Friday, November 3, 2017

The One List Everyone Should Make


When I was a young girl, there was a list of chores posted on our family's refrigerator. It was actually more a grid than a list, and it was structured in a way that rotated the various chores among my siblings and me. Each day we'd be required to complete and check off every task in our column.

It was a good system because we alternated chores during the week, and we didn't fight about whose turn it was to do what. The floors got swept, the table got set, the dishes got done, etc., etc..

I liked knowing what I had to do, and I especially liked the feeling of checking something off. And I think maybe that chore grid is why I adopted the lifelong habit of living by the list. 

I've made lists for small tasks and big - for getting into school, finishing school; for grocery shopping, finding an agent, building a house, preparing a nursery, Christmas shopping and cards, party prep and invitations; for what I'm doing tomorrow, what I need to pack, who I need to call, what I need to fix in a book revision...the list of lists goes on and on. Lists have been my road map, my guidebook, my way to focus. I'm a "finisher," not because it's the way I am, but because I live by the list.

But of all the things I've done and tackled and overcome, I never even thought to make the most important list of all: A list of the qualities--the character traits--I wanted for myself.

There is a difference between contemplating who we want to be and actually writing it down.Writing it down makes us analyze. Writing it down helps us to commit.

Writing it down makes it official.

When we're young, the adults in our lives tell us what traits we should embody. They tell us not to lie or steal or cheat or bully or brag or hog the ball. If a child is exposed to the Bible, they're given the Ten Commandments as their guide. Scouts recite that they will be "trustworthy, loyal, helpful, friendly, courteous, kind, obedient, cheerful, thrifty, brave, clean and reverent." As children we are told how we should be and what to do, and for the most part we try to please the adults in our lives.

And then comes adolescence.

Middle school is the place where kids start coming into their own. They begin to question authority. That, coupled with the need to fit into a group of their peers, serves to erode the rules they've previously lived by. This can be a slow, stealthy erosion, or one that seems to knock down the barrier of Do's and Don'ts all at once. 


The strength of the pull to fit in cannot be overstated. According to the National Institute of Health the age a person first tries alcohol has continued to drop in the United States, with a rapid rise in its consumption now starting at age 10 (yes, that's 4th/5th grade) and peaking between ages 13 and 14 (the end of middle school/early high school). At that point, more than 50% of students have used alcohol or drugs.


Let's pause and really absorb that.

Half of children in the US have used alcohol or drugs by age fourteen.

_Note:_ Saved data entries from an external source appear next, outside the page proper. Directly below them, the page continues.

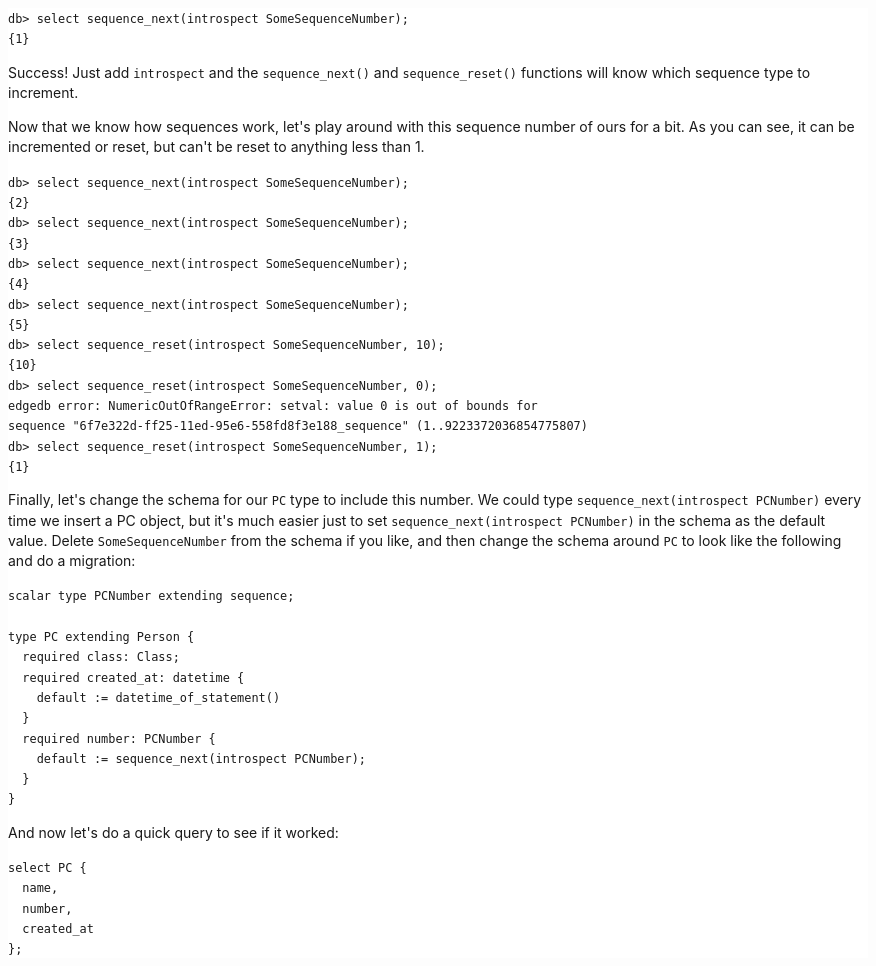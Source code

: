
 ```
db> select sequence_next(introspect SomeSequenceNumber);
{1}
```

Success! Just add `introspect` and the `sequence_next()` and `sequence_reset()` functions will know which sequence type to increment.

Now that we know how sequences work, let's play around with this sequence number of ours for a bit. As you can see, it can be incremented or reset, but can't be reset to anything less than 1.

```
db> select sequence_next(introspect SomeSequenceNumber);
{2}
db> select sequence_next(introspect SomeSequenceNumber);
{3}
db> select sequence_next(introspect SomeSequenceNumber);
{4}
db> select sequence_next(introspect SomeSequenceNumber);
{5}
db> select sequence_reset(introspect SomeSequenceNumber, 10);
{10}
db> select sequence_reset(introspect SomeSequenceNumber, 0);
edgedb error: NumericOutOfRangeError: setval: value 0 is out of bounds for 
sequence "6f7e322d-ff25-11ed-95e6-558fd8f3e188_sequence" (1..9223372036854775807)
db> select sequence_reset(introspect SomeSequenceNumber, 1);
{1}
```

Finally, let's change the schema for our `PC` type to include this number. We could type `sequence_next(introspect PCNumber)` every time we insert a PC object, but it's much easier just to set `sequence_next(introspect PCNumber)` in the schema as the default value. Delete `SomeSequenceNumber` from the schema if you like, and then change the schema around `PC` to look like the following and do a migration:

```sdl
scalar type PCNumber extending sequence;

type PC extending Person {
  required class: Class;
  required created_at: datetime {
    default := datetime_of_statement()
  }
  required number: PCNumber {
    default := sequence_next(introspect PCNumber);
  }
}
```

And now let's do a quick query to see if it worked:

```edgeql
select PC {
  name, 
  number,
  created_at
};
```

These are sobering statistics, but they're real, and they're the reason Wren Clemmens - the girl who goes off the rails in Wild Bird - is only fourteen and took her first wrong turn as a lonely sixth grader, desperate to find friends. And, as edgy and intense as the book is, I wrote it in such a way that middle school librarians won't get flack for "language or content," because I believe middle school is a pivotal chance to engage tweens/teens in meaningful, future-defining discussions. A book can be hugely helpful with that, and I wanted Wild Bird to be available to kids before they're in a wrong-turn situation. 

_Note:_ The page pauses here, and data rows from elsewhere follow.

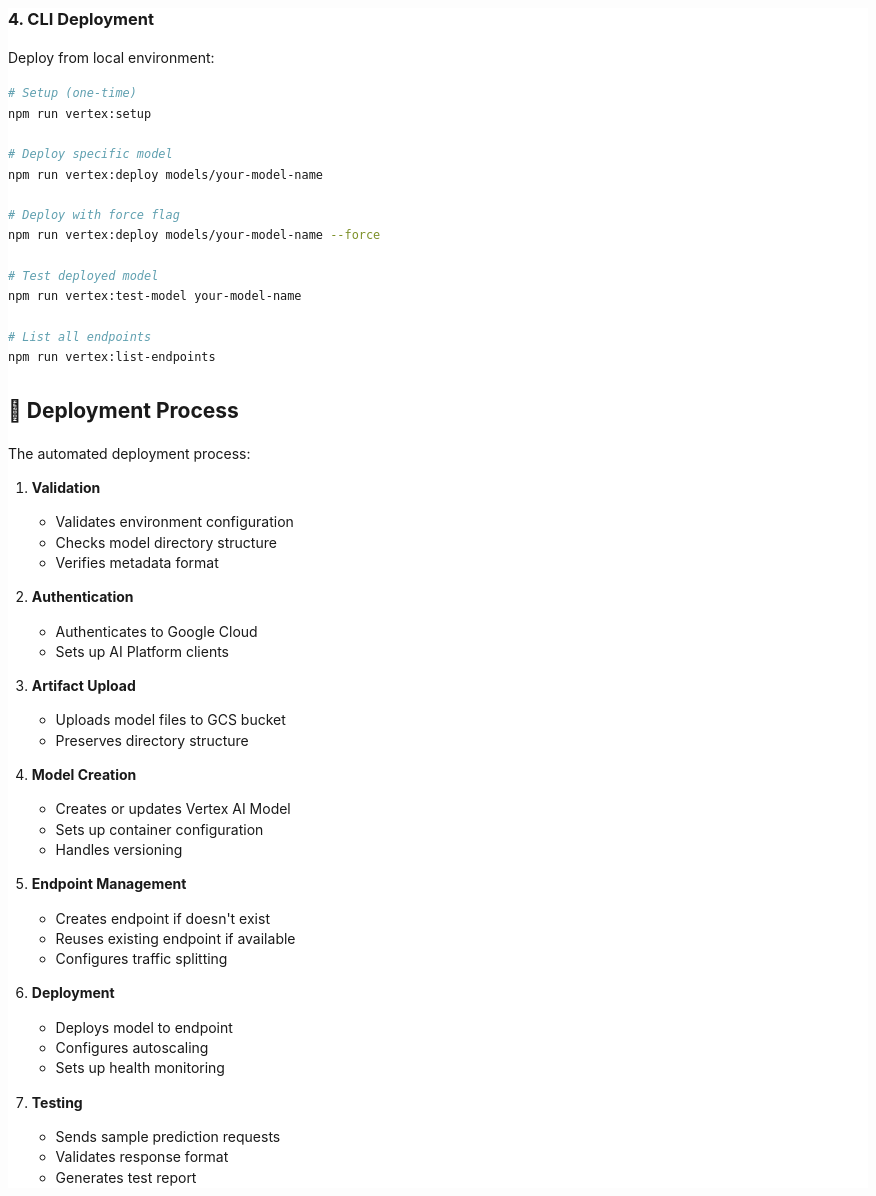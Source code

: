 ### 4. CLI Deployment

Deploy from local environment:

```bash
# Setup (one-time)
npm run vertex:setup

# Deploy specific model
npm run vertex:deploy models/your-model-name

# Deploy with force flag
npm run vertex:deploy models/your-model-name --force

# Test deployed model
npm run vertex:test-model your-model-name

# List all endpoints
npm run vertex:list-endpoints
```

## 🔄 Deployment Process

The automated deployment process:

1. **Validation**
   - Validates environment configuration
   - Checks model directory structure
   - Verifies metadata format

2. **Authentication**
   - Authenticates to Google Cloud
   - Sets up AI Platform clients

3. **Artifact Upload**
   - Uploads model files to GCS bucket
   - Preserves directory structure

4. **Model Creation**
   - Creates or updates Vertex AI Model
   - Sets up container configuration
   - Handles versioning

5. **Endpoint Management**
   - Creates endpoint if doesn't exist
   - Reuses existing endpoint if available
   - Configures traffic splitting

6. **Deployment**
   - Deploys model to endpoint
   - Configures autoscaling
   - Sets up health monitoring

7. **Testing**
   - Sends sample prediction requests
   - Validates response format
   - Generates test report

Aside from Wild Bird being a cautionary tale, it presents the idea of crafting that most important list of all - a list of the traits you want for yourself; a considered definition of who you want to be.

As an emerging adult, I never asked myself (the kid version of) questions like...

Do you want to be someone who's afraid of the dark? Or, do you want to be someone who sends sparks out in it? (I want to be...fearless...)

Do you want to be a pull-toy to your friends' whims? Or, do you want to determine your own direction? (...a leader...)

Do you want to stay singed by the fires life puts you through? Or, do you want to be an instrument for good, forged by experience? (...strong as steel...)

Of all the lists I made in my life, I never made a list like that. I never even considered it. But looking back, I really wish that, as a teen, I'd sat down in a quiet corner with pencil and paper and given serious thought to who I wanted to become. Not who my parents or teachers expected me to be, but who I wanted to be. Because when you decide for yourself who you should be--who you want to be on the inside--that's a whole different mindset than being someone who behaves in a way that's intended to please others.


Making my own list--defining me for me--would have helped me be a stronger, wiser, kinder, better person at a younger age, and this realization is at the heart of why I wrote Wild Bird.  Wren's reluctant metamorphosis finally springs from her building her list; from her defining who she wants to be, and coming to grips with the person she had become by default.


Every synopsis/review of Wild Bird I've read centers around Wren being sent against her will to a desert camp for troubled teens and what she has to do to survive. But that's just the setting. The set up. The purpose of the story is to help the reader see that their future is shaped starting now; that it's time to figure out who they want to be.  

Because everything else--good friendships, true love, career success, a charitable heart, happiness--everything else is the result of figuring that out. 

The purpose of Wild Bird is to help teens find courage to be themselves, and fly.


As always, thanks for checking in - I look forward to hearing your thoughts. See you in the comments!